> **What to produce**
Leave the pictures out and restate each entry below word for word.

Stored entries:
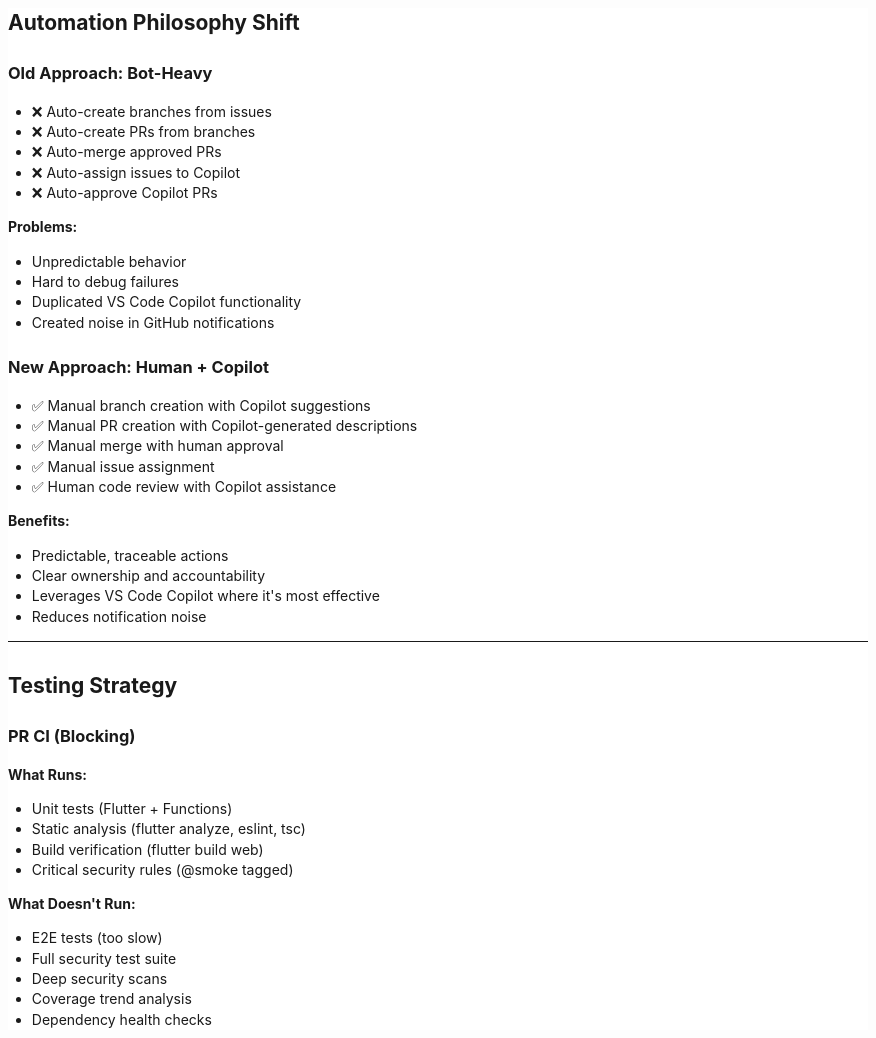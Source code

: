 
## Automation Philosophy Shift

### Old Approach: Bot-Heavy

- ❌ Auto-create branches from issues
- ❌ Auto-create PRs from branches
- ❌ Auto-merge approved PRs
- ❌ Auto-assign issues to Copilot
- ❌ Auto-approve Copilot PRs

**Problems:**

- Unpredictable behavior
- Hard to debug failures
- Duplicated VS Code Copilot functionality
- Created noise in GitHub notifications

### New Approach: Human + Copilot

- ✅ Manual branch creation with Copilot suggestions
- ✅ Manual PR creation with Copilot-generated descriptions
- ✅ Manual merge with human approval
- ✅ Manual issue assignment
- ✅ Human code review with Copilot assistance

**Benefits:**

- Predictable, traceable actions
- Clear ownership and accountability
- Leverages VS Code Copilot where it's most effective
- Reduces notification noise

---

## Testing Strategy

### PR CI (Blocking)

**What Runs:**

- Unit tests (Flutter + Functions)
- Static analysis (flutter analyze, eslint, tsc)
- Build verification (flutter build web)
- Critical security rules (@smoke tagged)

**What Doesn't Run:**

- E2E tests (too slow)
- Full security test suite
- Deep security scans
- Coverage trend analysis
- Dependency health checks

> **Written solution**
Source code

: 
## Automation Philosophy Shift

### Old Approach: Bot-Heavy

- ❌ Auto-create branches from issues
- ❌ Auto-create PRs from branches
- ❌ Auto-merge approved PRs
- ❌ Auto-assign issues to Copilot
- ❌ Auto-approve Copilot PRs

**Problems:**

- Unpredictable behavior
- Hard to debug failures
- Duplicated VS Code Copilot functionality
- Created noise in GitHub notifications

### New Approach: Human + Copilot

- ✅ Manual branch creation with Copilot suggestions
- ✅ Manual PR creation with Copilot-generated descriptions
- ✅ Manual merge with human approval
- ✅ Manual issue assignment
- ✅ Human code review with Copilot assistance

**Benefits:**

- Predictable, traceable actions
- Clear ownership and accountability
- Leverages VS Code Copilot where it's most effective
- Reduces notification noise

---

## Testing Strategy

### PR CI (Blocking)

**What Runs:**

- Unit tests (Flutter + Functions)
- Static analysis (flutter analyze, eslint, tsc)
- Build verification (flutter build web)
- Critical security rules (@smoke tagged)

**What Doesn't Run:**

- E2E tests (too slow)
- Full security test suite
- Deep security scans
- Coverage trend analysis
- Dependency health checks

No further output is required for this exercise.